Há, decerto, heroísmo na vida brasileira. Há heroísmo em quem tem que se virar com o sustento da família com auxílio emergencial. Há heroísmo em quem se sacode em transportes públicos de baixa qualidade e depois ainda ter que exibir, ao gosto do patrão, figura sem suor e sorriso de quem crê em meritocracia. Há heroísmo em toda uma parcela que insiste em dar as caras nas ruas, apesar das ameaças de trabucos e racismo fingido. Casos mais se acumulam a cada segundo, mas não são notícia nos balanços e alertas da vida. Sabe como é: se não tiver mesa de delegacia cheia, não vale a manchete.

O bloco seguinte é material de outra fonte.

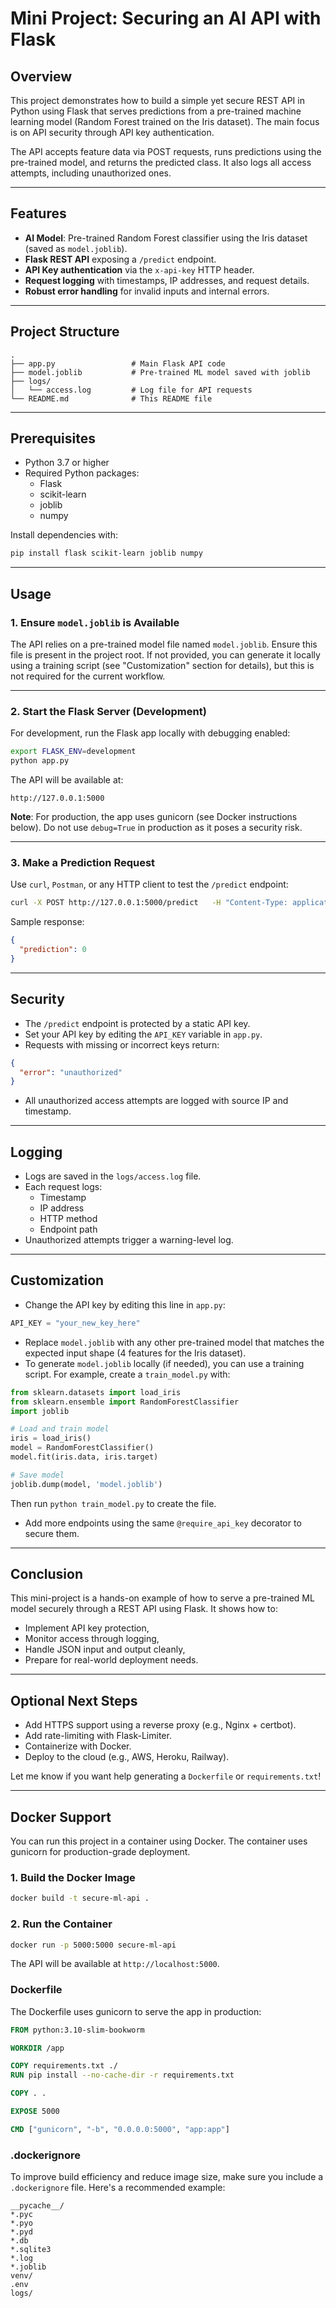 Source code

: # Mini Project: Securing an AI API with Flask

## Overview

This project demonstrates how to build a simple yet secure REST API in Python using Flask that serves predictions from a pre-trained machine learning model (Random Forest trained on the Iris dataset). The main focus is on API security through API key authentication.

The API accepts feature data via POST requests, runs predictions using the pre-trained model, and returns the predicted class. It also logs all access attempts, including unauthorized ones.

---

## Features

- **AI Model**: Pre-trained Random Forest classifier using the Iris dataset (saved as `model.joblib`).
- **Flask REST API** exposing a `/predict` endpoint.
- **API Key authentication** via the `x-api-key` HTTP header.
- **Request logging** with timestamps, IP addresses, and request details.
- **Robust error handling** for invalid inputs and internal errors.

---

## Project Structure

```
.
├── app.py                 # Main Flask API code
├── model.joblib           # Pre-trained ML model saved with joblib
├── logs/
│   └── access.log         # Log file for API requests
└── README.md              # This README file
```

---

## Prerequisites

- Python 3.7 or higher
- Required Python packages:
  - Flask
  - scikit-learn
  - joblib
  - numpy

Install dependencies with:

```bash
pip install flask scikit-learn joblib numpy
```

---

## Usage

### 1. Ensure `model.joblib` is Available

The API relies on a pre-trained model file named `model.joblib`. Ensure this file is present in the project root. If not provided, you can generate it locally using a training script (see "Customization" section for details), but this is not required for the current workflow.

---

### 2. Start the Flask Server (Development)

For development, run the Flask app locally with debugging enabled:

```bash
export FLASK_ENV=development
python app.py
```

The API will be available at:

```
http://127.0.0.1:5000
```

**Note**: For production, the app uses gunicorn (see Docker instructions below). Do not use `debug=True` in production as it poses a security risk.

---

### 3. Make a Prediction Request

Use `curl`, `Postman`, or any HTTP client to test the `/predict` endpoint:

```bash
curl -X POST http://127.0.0.1:5000/predict   -H "Content-Type: application/json"   -H "x-api-key: supersecretkey123"   -d '{"features": [5.1, 3.5, 1.4, 0.2]}'
```

Sample response:

```json
{
  "prediction": 0
}
```

---

## Security

- The `/predict` endpoint is protected by a static API key.
- Set your API key by editing the `API_KEY` variable in `app.py`.
- Requests with missing or incorrect keys return:

```json
{
  "error": "unauthorized"
}
```

- All unauthorized access attempts are logged with source IP and timestamp.

---

## Logging

- Logs are saved in the `logs/access.log` file.
- Each request logs:
  - Timestamp
  - IP address
  - HTTP method
  - Endpoint path
- Unauthorized attempts trigger a warning-level log.

---

## Customization

- Change the API key by editing this line in `app.py`:

```python
API_KEY = "your_new_key_here"
```

- Replace `model.joblib` with any other pre-trained model that matches the expected input shape (4 features for the Iris dataset).
- To generate `model.joblib` locally (if needed), you can use a training script. For example, create a `train_model.py` with:

```python
from sklearn.datasets import load_iris
from sklearn.ensemble import RandomForestClassifier
import joblib

# Load and train model
iris = load_iris()
model = RandomForestClassifier()
model.fit(iris.data, iris.target)

# Save model
joblib.dump(model, 'model.joblib')
```

Then run `python train_model.py` to create the file.

- Add more endpoints using the same `@require_api_key` decorator to secure them.

---

## Conclusion

This mini-project is a hands-on example of how to serve a pre-trained ML model securely through a REST API using Flask. It shows how to:
- Implement API key protection,
- Monitor access through logging,
- Handle JSON input and output cleanly,
- Prepare for real-world deployment needs.

---

## Optional Next Steps

- Add HTTPS support using a reverse proxy (e.g., Nginx + certbot).
- Add rate-limiting with Flask-Limiter.
- Containerize with Docker.
- Deploy to the cloud (e.g., AWS, Heroku, Railway).

Let me know if you want help generating a `Dockerfile` or `requirements.txt`!

---

## Docker Support

You can run this project in a container using Docker. The container uses gunicorn for production-grade deployment.

### 1. Build the Docker Image

```bash
docker build -t secure-ml-api .
```

### 2. Run the Container

```bash
docker run -p 5000:5000 secure-ml-api
```

The API will be available at `http://localhost:5000`.

### Dockerfile

The Dockerfile uses gunicorn to serve the app in production:

```dockerfile
FROM python:3.10-slim-bookworm

WORKDIR /app

COPY requirements.txt ./
RUN pip install --no-cache-dir -r requirements.txt

COPY . .

EXPOSE 5000

CMD ["gunicorn", "-b", "0.0.0.0:5000", "app:app"]
```

### .dockerignore

To improve build efficiency and reduce image size, make sure you include a `.dockerignore` file. Here's a recommended example:

```
__pycache__/
*.pyc
*.pyo
*.pyd
*.db
*.sqlite3
*.log
*.joblib
venv/
.env
logs/
```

Pode-se, também, debater-se heroísmo em eventos não tão nobres, existentes apenas com aspas em licenças poéticas. Quem há de negar heroísmo a quem se embaralha em tabelinhas com Jonathan Bocão e Gerson Magrão? Ou como um gol no apagar das luzes de um jogador desacreditado e enfaticamente questionado, como Clayson, num Beira-Rio de tão boas lembranças ao Bahia, podendo, no choro da comemoração, significar o recomeço?

Heroísmo é ato de resistência contra uma forma de poder que oprime, ameaça e rebaixa.

Mas, como boa narrativa brasileira, mistura-se uma salada de conceitos que podem ou não caminhar juntos. Heroísmo não necessariamente está envolvido em declarações de independência. E independência não necessariamente tem a democracia como princípio. Num entendimento particular, independência é livramento, enquanto garante direitos humanos fundamentais. Olha-se, no entanto, apenas para a primeira metade da equação, justamente por ser a recorrente questão premente. Só que sem a segunda, a estrutura de poder concentrado permanece e faz da independência mero oportunismo.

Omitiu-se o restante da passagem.